Stationary Engine List

Contending with Cooling


| October/November 2003



Stationary Engine

Greetings from sunny England to the readers of GEM. As I write it's August, and as we've had several days of hot sunny weather the media is full of hysteria about 'record temperatures,' 'global warming' and 'drought.' Actually, in the UK it only takes three consecutive days of any particular kind of weather to bring the nation almost to a grinding halt. How the rest of the world manages to cope with their various extreme conditions doesn't seem to register!

In the world of engine restorations, the answer is to ask the advice of friends on the Stationary Engine Mailing List who may have encountered similar problems. In this case, a query came from someone in the Australian state of Victoria in the bottom right hand corner of the country (I know - I looked it up!), which is in its seventh year of drought.
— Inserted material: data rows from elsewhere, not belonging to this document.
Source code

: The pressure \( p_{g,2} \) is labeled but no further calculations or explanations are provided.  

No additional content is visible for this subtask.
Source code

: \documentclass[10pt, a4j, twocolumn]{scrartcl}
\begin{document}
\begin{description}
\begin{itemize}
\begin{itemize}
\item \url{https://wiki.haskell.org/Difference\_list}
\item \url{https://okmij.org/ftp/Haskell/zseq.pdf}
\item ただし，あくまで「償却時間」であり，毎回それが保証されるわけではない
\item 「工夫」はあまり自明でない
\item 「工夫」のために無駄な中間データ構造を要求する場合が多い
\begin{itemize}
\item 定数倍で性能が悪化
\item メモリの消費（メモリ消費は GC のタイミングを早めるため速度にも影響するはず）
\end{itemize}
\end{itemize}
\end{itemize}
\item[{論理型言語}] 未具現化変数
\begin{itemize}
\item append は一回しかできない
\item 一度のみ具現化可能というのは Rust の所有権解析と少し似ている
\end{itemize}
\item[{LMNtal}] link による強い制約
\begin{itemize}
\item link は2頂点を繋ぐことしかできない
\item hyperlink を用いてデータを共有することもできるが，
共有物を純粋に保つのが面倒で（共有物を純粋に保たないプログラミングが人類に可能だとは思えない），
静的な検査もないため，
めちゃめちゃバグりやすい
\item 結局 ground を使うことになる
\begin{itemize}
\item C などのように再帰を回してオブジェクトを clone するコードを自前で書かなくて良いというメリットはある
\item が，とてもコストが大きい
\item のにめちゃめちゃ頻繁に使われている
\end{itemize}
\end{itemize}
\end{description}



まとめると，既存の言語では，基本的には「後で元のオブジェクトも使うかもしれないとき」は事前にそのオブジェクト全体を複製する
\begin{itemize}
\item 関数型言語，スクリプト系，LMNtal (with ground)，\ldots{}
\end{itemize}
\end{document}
And so on to the discussion that attracted my attention this month on the Stationary Engine Mailing List. As ever, the following comments reflect a variety of opinions that surfaced during this discussion.

Currently, we have largely voluntary water restrictions in and around Melbourne. As such, filling engine cooling tanks, while not banned, is a bit of a waste. My Southern Cross P has a 110-liter tank on it. The water in the top is usually hot enough to steam, but the water in the bottom never gets hot. I'm considering putting a much smaller 40-liter tank on it. The engine uses an endothermic cooling system -i.e., it's not pumped - the water siphons when it gets hot enough. I know the top pipe will have to be level with, or slightly above, the head inlet pipe so that water will always cover the combustion space. Usually, I have the lower pipe lower than the engine outlet - this is the bit that I'm not sure matters. To use the smaller tank I have to build up its height so its top pipe matches the engine top pipe. This means that the water from the bottom outlet will have to flow horizontally rather than downwards - will this matter? I think probably not as the system depends on heat not gravity but I do not want to find out the hard way. Anyone have any thoughts on this?

Sure! 110 liters is an awful lot. You could go to quarts instead of liters, because they're considerably smaller.

If you only have metric water available, you could put a secondary tank inside the original. The original would only be to maintain the original look. The secondary will be nearly the same height, but smaller cross section. A large pipe might work well for the secondary.